Saved entries =
= Beginning of Section =

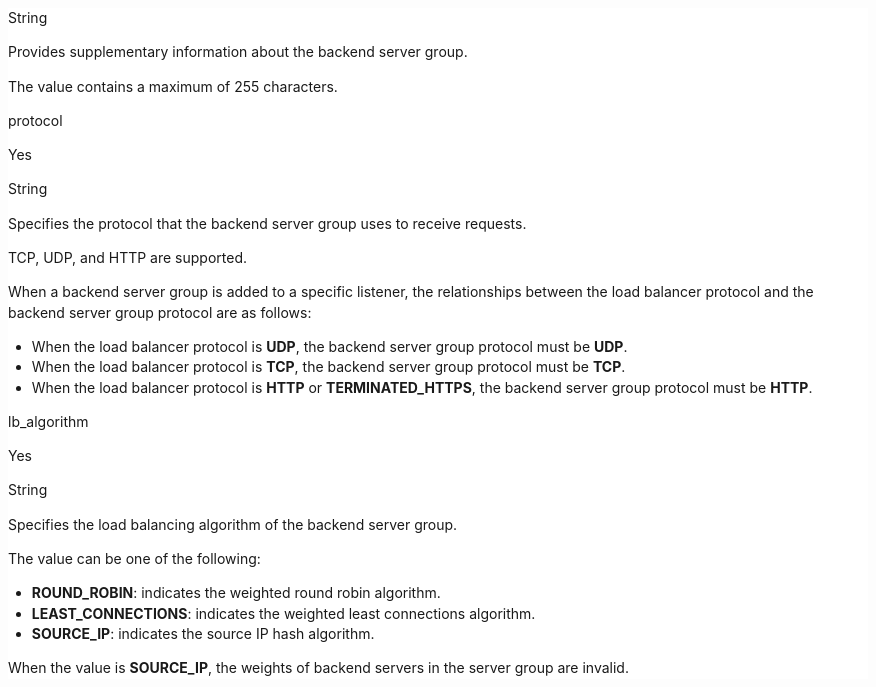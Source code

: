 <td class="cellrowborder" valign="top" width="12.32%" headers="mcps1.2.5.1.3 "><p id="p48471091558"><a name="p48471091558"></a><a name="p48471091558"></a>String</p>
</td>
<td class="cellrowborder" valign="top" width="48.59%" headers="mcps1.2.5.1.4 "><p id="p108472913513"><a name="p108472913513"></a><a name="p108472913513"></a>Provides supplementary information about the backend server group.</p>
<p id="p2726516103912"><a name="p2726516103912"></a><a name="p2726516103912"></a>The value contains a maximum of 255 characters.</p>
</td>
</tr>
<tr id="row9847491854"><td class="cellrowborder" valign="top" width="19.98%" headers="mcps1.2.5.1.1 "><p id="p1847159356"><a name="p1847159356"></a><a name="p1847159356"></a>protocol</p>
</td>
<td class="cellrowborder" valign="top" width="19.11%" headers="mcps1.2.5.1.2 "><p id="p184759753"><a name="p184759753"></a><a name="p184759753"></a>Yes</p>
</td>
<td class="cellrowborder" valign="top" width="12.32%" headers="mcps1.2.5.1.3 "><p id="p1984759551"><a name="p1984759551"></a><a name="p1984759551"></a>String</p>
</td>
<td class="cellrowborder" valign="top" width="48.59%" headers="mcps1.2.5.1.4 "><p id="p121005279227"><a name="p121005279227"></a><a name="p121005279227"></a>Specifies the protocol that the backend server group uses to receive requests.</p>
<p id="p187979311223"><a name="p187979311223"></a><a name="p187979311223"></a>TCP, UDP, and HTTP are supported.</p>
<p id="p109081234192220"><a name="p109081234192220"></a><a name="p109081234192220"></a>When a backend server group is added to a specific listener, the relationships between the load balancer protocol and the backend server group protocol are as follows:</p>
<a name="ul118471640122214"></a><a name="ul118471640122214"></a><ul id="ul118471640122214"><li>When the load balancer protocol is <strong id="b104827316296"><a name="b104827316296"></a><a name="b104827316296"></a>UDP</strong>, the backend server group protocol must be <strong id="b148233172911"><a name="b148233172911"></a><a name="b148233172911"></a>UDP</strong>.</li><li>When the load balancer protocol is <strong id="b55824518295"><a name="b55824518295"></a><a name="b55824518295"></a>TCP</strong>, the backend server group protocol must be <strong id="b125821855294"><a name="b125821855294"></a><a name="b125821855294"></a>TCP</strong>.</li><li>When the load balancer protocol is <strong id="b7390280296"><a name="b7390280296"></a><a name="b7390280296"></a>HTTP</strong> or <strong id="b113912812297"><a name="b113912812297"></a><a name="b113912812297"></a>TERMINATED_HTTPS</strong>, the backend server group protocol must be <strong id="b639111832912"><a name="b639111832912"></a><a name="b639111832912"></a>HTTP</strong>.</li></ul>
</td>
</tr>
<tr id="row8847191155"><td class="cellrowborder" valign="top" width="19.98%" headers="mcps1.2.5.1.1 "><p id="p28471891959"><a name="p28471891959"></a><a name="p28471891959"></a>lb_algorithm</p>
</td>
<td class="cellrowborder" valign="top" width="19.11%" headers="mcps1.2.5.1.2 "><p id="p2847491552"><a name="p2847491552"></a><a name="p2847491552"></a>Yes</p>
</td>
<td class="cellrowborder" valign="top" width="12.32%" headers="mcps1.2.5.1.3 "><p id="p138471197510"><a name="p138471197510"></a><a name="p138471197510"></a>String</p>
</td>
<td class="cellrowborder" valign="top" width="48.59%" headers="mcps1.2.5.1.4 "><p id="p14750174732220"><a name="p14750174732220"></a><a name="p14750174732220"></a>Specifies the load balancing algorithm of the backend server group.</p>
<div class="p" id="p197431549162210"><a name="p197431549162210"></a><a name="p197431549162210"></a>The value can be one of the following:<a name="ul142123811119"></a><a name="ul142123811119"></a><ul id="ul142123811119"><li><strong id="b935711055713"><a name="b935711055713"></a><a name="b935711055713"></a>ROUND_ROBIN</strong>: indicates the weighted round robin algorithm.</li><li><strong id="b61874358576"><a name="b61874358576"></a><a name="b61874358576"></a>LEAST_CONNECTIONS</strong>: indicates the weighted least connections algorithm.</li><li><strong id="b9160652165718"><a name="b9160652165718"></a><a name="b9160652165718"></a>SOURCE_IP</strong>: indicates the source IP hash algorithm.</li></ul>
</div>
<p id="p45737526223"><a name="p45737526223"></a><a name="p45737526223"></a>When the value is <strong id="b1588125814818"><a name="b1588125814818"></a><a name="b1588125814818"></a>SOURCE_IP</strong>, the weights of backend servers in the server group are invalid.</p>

= End of Section =
= Beginning of Section =

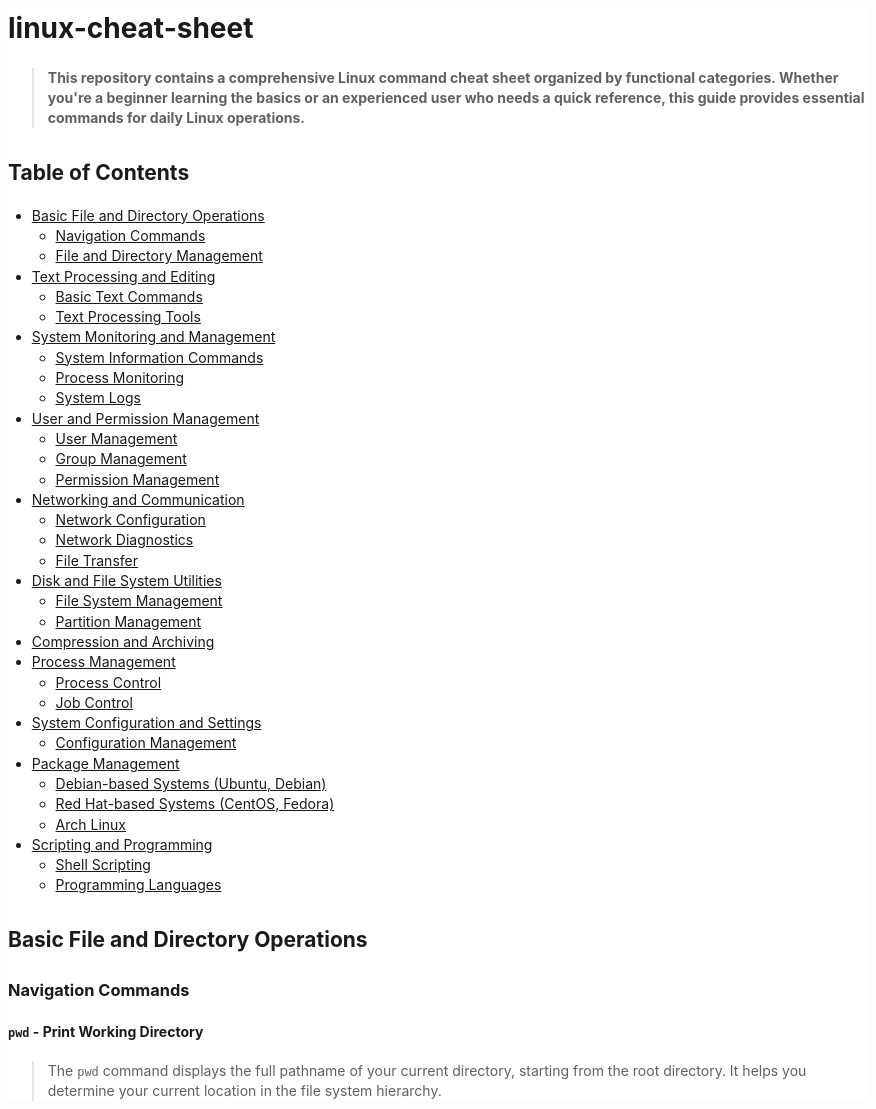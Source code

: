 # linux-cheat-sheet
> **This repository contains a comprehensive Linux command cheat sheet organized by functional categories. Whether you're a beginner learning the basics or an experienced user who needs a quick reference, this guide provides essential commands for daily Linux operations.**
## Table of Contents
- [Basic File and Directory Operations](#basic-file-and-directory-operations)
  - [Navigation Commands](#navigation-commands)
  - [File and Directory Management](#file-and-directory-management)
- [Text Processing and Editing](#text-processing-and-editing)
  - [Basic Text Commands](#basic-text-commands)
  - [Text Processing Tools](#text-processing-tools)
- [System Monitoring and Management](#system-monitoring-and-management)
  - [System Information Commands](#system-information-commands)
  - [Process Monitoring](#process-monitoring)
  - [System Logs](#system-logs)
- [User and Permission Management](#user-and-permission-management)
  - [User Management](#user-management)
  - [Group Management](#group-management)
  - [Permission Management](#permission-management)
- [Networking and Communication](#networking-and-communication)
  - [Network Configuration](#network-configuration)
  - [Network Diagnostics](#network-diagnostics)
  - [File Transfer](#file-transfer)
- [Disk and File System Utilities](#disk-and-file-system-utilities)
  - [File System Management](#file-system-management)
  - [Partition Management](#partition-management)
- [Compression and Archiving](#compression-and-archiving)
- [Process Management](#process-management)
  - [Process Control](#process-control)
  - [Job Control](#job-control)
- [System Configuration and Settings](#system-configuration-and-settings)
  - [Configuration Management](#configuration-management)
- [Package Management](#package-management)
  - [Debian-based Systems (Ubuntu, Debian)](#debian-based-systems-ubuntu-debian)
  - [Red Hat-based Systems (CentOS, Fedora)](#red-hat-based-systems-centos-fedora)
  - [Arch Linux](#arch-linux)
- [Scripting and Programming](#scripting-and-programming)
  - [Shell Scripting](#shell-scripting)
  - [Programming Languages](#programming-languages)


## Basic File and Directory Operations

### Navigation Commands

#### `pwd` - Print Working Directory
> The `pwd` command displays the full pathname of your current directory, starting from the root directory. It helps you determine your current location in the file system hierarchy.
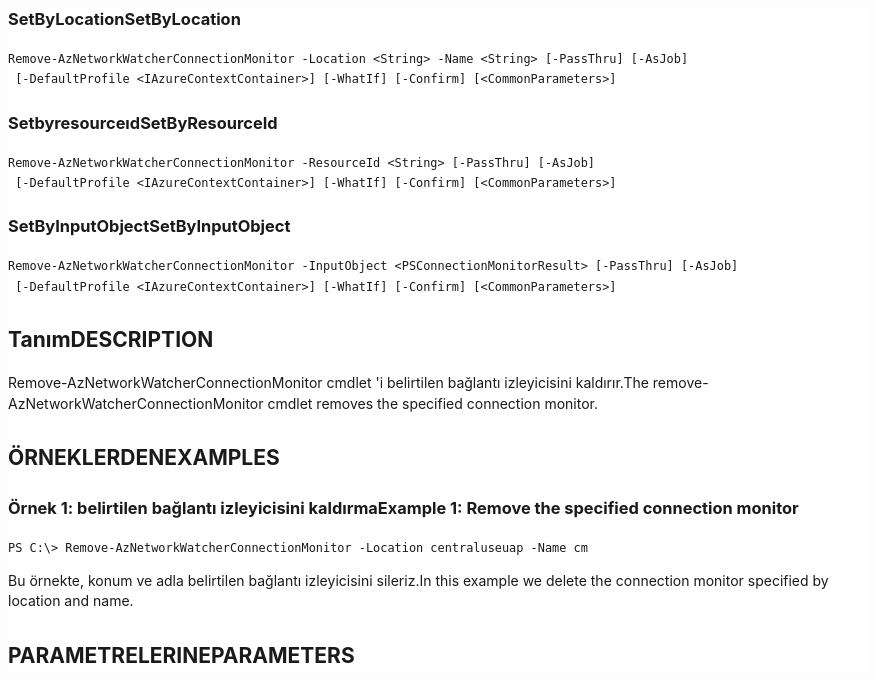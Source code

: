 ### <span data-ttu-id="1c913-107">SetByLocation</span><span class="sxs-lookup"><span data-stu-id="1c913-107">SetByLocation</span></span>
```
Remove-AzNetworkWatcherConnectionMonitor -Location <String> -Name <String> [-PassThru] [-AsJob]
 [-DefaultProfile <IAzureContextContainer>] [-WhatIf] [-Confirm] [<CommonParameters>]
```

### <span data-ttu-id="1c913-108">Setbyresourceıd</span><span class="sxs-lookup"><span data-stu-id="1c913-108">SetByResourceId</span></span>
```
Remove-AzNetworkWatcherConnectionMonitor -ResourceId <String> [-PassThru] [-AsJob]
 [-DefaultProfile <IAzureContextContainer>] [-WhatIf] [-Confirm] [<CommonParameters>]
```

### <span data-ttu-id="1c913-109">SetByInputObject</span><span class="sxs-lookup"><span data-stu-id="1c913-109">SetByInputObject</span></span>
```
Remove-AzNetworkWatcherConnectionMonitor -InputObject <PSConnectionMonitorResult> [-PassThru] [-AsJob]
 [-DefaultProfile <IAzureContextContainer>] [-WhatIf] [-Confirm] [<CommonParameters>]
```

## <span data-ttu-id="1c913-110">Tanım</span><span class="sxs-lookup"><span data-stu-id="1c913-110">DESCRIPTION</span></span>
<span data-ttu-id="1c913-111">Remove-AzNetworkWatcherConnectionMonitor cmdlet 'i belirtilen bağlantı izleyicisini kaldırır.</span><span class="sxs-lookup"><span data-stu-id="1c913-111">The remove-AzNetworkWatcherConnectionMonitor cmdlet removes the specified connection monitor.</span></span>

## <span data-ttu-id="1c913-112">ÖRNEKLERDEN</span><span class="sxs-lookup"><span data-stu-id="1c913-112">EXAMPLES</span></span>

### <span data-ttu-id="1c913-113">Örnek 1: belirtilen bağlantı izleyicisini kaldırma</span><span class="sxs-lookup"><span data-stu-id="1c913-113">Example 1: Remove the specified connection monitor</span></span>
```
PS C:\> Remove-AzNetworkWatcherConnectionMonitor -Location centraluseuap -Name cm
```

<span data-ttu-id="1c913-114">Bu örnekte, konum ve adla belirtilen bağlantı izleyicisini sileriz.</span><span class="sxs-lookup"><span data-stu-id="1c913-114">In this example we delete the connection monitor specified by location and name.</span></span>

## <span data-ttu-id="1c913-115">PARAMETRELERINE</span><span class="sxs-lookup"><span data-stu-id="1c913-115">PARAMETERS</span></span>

= End of Section =
= Beginning of Section =

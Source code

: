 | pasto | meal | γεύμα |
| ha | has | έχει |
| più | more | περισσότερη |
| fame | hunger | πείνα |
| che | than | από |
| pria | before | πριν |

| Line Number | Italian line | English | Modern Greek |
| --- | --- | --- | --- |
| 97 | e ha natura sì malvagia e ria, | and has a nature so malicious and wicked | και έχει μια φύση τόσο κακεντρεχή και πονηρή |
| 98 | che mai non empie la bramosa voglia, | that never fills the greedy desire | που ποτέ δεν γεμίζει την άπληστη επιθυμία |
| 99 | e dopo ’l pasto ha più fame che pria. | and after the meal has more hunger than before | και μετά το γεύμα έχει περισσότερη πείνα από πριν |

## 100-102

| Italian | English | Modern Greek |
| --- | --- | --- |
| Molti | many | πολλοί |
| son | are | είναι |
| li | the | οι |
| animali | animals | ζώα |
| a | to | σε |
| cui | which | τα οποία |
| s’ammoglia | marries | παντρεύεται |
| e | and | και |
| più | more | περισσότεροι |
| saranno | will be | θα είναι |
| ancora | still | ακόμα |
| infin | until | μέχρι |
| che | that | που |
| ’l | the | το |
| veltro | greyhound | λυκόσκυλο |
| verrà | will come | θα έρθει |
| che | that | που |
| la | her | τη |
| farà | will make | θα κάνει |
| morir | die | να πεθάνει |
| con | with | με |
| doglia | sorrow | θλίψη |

= End of Section =

Directions for this task =
Determine how many lines of the records contain the word "έχει". Reply with the number by itself.

Solution to the problem =
3